Induction of Hypergammaglobulinemia and Autoantibodies by Salmonella Infection in MyD88-Deficient Mice

Jincy M Issac; Yassir A Mohamed; Ghada Hassan Bashir; Ashraf Al-Sbiei; Walter Conca; Taj A Khan; Asif Iqbal; Gabriela Riemekasten; Katja Bieber; Ralf J Ludwig; Otavio Cabral-Marques; Maria J Fernandez-Cabezudo; Basel K Al-Ramadi

doi:10.3389/fimmu.2018.01384

Induction of Hypergammaglobulinemia and Autoantibodies by Salmonella Infection in MyD88-Deficient Mice

Front Immunol. 2018 Jun 20:9:1384. doi: 10.3389/fimmu.2018.01384. eCollection 2018.

Affiliations

¹ Department of Medical Microbiology and Immunology, College of Medicine and Health Sciences, United Arab Emirates University, Al Ain, United Arab Emirates.
² Department of Biochemistry, College of Medicine and Health Sciences, United Arab Emirates University, Al Ain, United Arab Emirates.
³ Department of Internal Medicine, College of Medicine and Health Sciences, United Arab Emirates University, Al Ain, United Arab Emirates.
⁴ Department of Microbiology, Kohat University of Science and Technology, Kohat, Pakistan.
⁵ Department of Pharmacology, University of Illinois at Chicago, Chicago, IL, United States.
⁶ Department of Rheumatology, University of Lübeck, Lübeck, Germany.
⁷ Lübeck Institute of Experimental Dermatology, University of Lübeck, Lübeck, Germany.

Abstract

Growing evidence indicates a link between persistent infections and the development of autoimmune diseases.
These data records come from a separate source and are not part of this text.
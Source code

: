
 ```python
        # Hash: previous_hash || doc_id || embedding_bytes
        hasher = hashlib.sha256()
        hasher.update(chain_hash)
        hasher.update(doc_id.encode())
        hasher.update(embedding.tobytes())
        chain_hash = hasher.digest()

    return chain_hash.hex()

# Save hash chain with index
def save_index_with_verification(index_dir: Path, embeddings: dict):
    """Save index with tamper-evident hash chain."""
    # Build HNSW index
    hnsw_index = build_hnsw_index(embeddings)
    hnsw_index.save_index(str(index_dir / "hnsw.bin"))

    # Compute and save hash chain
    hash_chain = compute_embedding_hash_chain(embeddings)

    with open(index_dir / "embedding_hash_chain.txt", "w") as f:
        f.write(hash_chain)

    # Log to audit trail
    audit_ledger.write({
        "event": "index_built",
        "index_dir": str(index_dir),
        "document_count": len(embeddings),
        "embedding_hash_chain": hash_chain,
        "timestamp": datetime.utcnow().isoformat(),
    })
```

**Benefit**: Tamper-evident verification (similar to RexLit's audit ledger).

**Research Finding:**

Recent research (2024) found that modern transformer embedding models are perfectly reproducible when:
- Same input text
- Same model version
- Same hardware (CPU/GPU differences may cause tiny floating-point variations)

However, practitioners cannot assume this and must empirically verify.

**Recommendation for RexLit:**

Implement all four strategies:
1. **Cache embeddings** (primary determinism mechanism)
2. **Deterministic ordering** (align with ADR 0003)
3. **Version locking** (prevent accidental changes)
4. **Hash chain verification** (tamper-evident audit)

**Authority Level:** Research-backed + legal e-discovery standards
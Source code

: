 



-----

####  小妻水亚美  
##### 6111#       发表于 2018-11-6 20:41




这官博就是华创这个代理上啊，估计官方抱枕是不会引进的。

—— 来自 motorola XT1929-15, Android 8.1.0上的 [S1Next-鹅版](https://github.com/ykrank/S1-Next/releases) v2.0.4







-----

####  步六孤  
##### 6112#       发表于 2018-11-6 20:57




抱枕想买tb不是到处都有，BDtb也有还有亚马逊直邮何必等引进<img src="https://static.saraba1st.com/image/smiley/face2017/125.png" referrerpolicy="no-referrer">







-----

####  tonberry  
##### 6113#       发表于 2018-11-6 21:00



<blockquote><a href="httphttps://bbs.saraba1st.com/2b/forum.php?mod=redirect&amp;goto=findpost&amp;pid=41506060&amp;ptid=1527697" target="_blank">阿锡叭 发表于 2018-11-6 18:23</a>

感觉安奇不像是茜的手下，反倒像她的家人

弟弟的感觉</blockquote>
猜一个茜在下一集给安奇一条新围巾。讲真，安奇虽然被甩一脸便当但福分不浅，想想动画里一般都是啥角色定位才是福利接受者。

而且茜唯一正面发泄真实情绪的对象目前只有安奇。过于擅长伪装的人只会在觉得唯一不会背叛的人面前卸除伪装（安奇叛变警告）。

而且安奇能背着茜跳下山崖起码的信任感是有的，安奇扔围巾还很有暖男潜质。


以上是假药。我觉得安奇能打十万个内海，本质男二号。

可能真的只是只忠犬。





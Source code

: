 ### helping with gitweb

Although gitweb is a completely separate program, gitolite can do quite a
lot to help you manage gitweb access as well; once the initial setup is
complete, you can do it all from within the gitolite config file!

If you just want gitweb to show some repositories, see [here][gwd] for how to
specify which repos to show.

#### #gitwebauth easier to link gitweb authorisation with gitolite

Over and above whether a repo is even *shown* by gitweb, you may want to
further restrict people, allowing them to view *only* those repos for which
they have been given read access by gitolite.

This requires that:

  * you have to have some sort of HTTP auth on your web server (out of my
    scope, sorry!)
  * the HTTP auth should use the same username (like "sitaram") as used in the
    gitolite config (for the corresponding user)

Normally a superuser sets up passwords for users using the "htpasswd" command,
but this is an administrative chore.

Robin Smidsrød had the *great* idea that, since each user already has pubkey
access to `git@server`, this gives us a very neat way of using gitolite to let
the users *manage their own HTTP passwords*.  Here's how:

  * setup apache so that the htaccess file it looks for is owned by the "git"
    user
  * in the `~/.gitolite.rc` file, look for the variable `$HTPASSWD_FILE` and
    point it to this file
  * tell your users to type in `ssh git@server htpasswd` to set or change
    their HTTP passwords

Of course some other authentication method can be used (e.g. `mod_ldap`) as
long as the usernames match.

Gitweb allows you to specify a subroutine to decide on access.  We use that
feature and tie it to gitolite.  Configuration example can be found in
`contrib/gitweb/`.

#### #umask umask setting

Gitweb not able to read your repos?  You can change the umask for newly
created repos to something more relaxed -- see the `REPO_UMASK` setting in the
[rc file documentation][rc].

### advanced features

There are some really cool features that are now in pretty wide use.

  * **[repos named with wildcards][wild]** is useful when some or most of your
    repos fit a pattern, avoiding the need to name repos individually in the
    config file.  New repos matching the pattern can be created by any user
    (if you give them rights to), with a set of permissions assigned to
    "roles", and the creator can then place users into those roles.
For instance, the inability to control Salmonella infection due to defective toll-like receptor (TLR)/myeloid differentiation primary response 88 (MyD88) signaling has linked the development of persistent infections to a breakdown in B cell tolerance. However, the extent of immune dysregulation in the absence of TLR-MyD88 signaling remains poorly characterized. Here, we show that MyD88^-/- mice are unable to eliminate attenuated Salmonella enterica serovar Typhimurium, even when challenged with a low-dose inoculum (200 CFUs/mouse), developing a persistent and progressive infection when compared to wild-type (MyD88^+/+) animals. The splenic niche of MyD88^-/- mice revealed increased counts of activated, Sca-1-positive, myeloid subpopulations highly expressing BAFF during persistent Salmonella infection. Likewise, the T cell compartment of Salmonella-infected MyD88^-/- mice showed increased levels of CD4⁺ and CD8⁺ T cells expressing Sca-1 and CD25 and producing elevated amounts of IL-4, IL-10, and IL-21 in response to CD3/CD28 stimulation. This was associated with increased Tfh cell differentiation and the presence of CD4⁺ T cells co-expressing IFN-γ/IL-4 and IFN-γ/IL-10. Noteworthy, infected MyD88^-/- mice had enhanced serum titers of both anti-Salmonella antibodies as well as autoantibodies directed against double-stranded DNA, thyroglobulin, and IgG rheumatoid factor, positive nuclear staining with HEp-2 cells, and immune complex deposition in the kidneys of MyD88^-/- mice infected with live but not heat-killed Salmonella. Infection with other microorganisms (Acinetobacter baumanii, Streptococcus agalactiae, or Escherichia coli) was unable to trigger the autoimmune phenomenon. Our findings suggest that dysregulation of the immune response in the absence of MyD88 is pathogen-dependent and highlight potentially important genotype-environmental factor correlations.

Keywords: MyD88 deficiency; Salmonella typhiumrium; Tfh cells; autoantibodies; hypergammaglobulinemia.